Another bogus Arms Trade Treaty? / Les femmes sont les grandes oubliées du projet de traité sur le contrôle des armes


L’ouverture de négociations pour l’adoption du Traité sur le Commerce des Armes (TCA) a débuté le 18 mars au siège de l’Onu à New-York. Les organisations de droits de l’homme réclament un tel traité depuis maintenant dix ans. Alors que les pourparlers auraient dû aboutir en juillet 2012, les gouvernements ne s’étaient accordés que sur un projet de TCA. Ce projet sert aujourd’hui de base aux discussions.

Les ONG, réunies au sein de la coalition mondiale « Contrôlez les Armes », protestent déjà, car la violence à l’égard des femmes n’est pas prise en compte dans le projet. Or, les femmes sont les principales victimes des armes à feu. Elles sont visées lors de conflits pour affaiblir le moral de l’ennemi et l’on estime qu’elles ont cinq fois plus de chances d’être assassinées par leur mari ou leur compagnon s’il y a une arme à feu au sein du foyer.

Toute la semaine, la coalition « Contrôlez les Armes » va organiser des événements partout dans le monde afin de s’assurer que les Etats s’entendent sur un Traité ferme.

Another bogus Arms Trade Treaty?


The international community will meet for ten days at the United Nations to discuss the draft of a new Arms Trade Treaty, which specifically condemns arms used to commit or facilitate gender-based violence.

Since March 18th, diplomats from across the globe are meeting in New York to discuss the possibility of an internationally recognised treaty on the transfer of weapons. The UN Conference on the Arms Trade Treaty is the latest attempt by the International community to reach an agreement regarding the regulatory framework of the weapons industry. Previous attempts at negotiations in 2006 and 2012 both failed to reach any agreement.

A draft version of the treaty states that its aims are to contribute to international peace, security and stability by “establishing the highest possible common standards for regulating or improving the regulation of the international trade in conventional arms.” It also explicitly states that weapons exporters should avoid transferring arms to be used “to commit or facilitate gender-based violence”.

Gender-based violence is not strongly addressed


However, the treaty has been heavily criticised in a joint report by the NGOs Oxfam and Safeworld, entitled Getting it Right, which condemns the treaty for requiring a state to only ‘consider taking feasible measures’ to avoid arms being transferred for the commission or facilitation of gender-based violence (GBV). The report goes on to suggest that such anaemic language could undermine the obligations of states to protect against GBV.
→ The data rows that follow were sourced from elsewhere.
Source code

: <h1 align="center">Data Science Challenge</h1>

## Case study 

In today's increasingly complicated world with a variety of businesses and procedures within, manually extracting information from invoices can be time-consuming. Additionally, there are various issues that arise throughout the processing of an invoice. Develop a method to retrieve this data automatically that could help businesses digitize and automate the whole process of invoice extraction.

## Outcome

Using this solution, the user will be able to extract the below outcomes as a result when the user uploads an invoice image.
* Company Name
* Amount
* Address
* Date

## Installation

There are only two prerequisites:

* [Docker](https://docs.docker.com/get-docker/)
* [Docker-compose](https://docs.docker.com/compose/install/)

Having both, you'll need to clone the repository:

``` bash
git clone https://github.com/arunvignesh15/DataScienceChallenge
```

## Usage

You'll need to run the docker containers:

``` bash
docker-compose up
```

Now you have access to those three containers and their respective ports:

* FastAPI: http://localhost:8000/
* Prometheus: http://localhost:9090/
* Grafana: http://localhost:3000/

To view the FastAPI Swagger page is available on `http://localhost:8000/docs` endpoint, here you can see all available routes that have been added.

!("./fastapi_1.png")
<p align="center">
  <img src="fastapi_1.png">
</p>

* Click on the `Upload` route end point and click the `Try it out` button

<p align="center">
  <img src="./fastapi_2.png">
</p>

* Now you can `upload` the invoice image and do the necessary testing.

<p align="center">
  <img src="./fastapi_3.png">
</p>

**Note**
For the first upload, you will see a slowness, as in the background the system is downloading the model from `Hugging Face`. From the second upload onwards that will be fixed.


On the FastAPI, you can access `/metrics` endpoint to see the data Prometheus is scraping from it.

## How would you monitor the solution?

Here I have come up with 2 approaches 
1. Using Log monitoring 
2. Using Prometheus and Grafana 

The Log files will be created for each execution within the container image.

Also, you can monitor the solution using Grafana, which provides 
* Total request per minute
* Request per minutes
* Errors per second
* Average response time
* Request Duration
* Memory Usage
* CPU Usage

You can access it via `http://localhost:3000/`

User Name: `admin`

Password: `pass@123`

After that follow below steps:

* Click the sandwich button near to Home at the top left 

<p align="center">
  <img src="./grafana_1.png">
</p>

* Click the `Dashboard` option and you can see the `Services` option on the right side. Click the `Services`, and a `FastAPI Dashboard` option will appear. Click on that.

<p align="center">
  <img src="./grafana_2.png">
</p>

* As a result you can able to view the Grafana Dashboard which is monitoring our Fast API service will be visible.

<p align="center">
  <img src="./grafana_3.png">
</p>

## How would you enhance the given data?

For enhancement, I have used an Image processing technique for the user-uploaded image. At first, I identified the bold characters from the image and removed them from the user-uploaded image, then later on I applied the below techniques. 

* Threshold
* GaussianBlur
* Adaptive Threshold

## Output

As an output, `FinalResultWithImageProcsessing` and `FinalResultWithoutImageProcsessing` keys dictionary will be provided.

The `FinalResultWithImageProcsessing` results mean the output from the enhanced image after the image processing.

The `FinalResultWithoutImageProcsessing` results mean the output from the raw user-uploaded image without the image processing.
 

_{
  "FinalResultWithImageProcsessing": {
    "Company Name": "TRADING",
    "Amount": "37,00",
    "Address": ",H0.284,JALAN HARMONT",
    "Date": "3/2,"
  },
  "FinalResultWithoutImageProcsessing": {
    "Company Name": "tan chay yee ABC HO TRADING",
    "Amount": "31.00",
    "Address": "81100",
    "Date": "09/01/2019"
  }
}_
Helen Mirren has lobbied hard on behalf of the Control Arms campaign.


Caroline Green and Chitra Nagarian’s 2012 report on the link between the global arms trade and GBV shows that cultures of violence and discrimination against women are often exacerbated during times of conflict. “Instability and armed conflict lead to increases in armed violence, including GBV,” state Green and Nagarian. Adding, “Indiscriminate forms of violence are often used as a weapon of war and are deployed strategically to shame, demoralise, terrify and humiliate the enemy, with women and girls often viewed as the bearers of cultural identity.”

The availability of firearms is also thought to exacerbate instances of domestic violence considerably. A 2003 study by The American Journal of Public Health shows that in the US a gun in the home increases a woman’s chance of being murdered by her husband or boyfriend five-fold and that a woman’s chances of being murdered in a gun owning household are triple that of a man’s.


The Oxfam and Safeworld report calls on the UN to use more robust language in the final treaty in order to properly address the issue of GBV. While praising the draft for considering GBV the report accuses the UN of removing such concerns from the wider considerations of armed conflict and ignoring the serious risks often associated with international transfer of weapons.

“A strong ATT could make a huge difference to the lives of millions of innocent people around the world,” states Roy Isbister, Safeworld’s Head of Arms Transfer Controls. “But the loopholes in the current text could actually make things worse, by giving legal cover to bad practice. It’s critical that states refuse to settle for a Treaty that fails to protect lives and livelihoods and instead put all their efforts into delivering a treaty that gets it right.”

The Control Arms Campaign will run events all week to make the states accountable of adopting a strong ATT.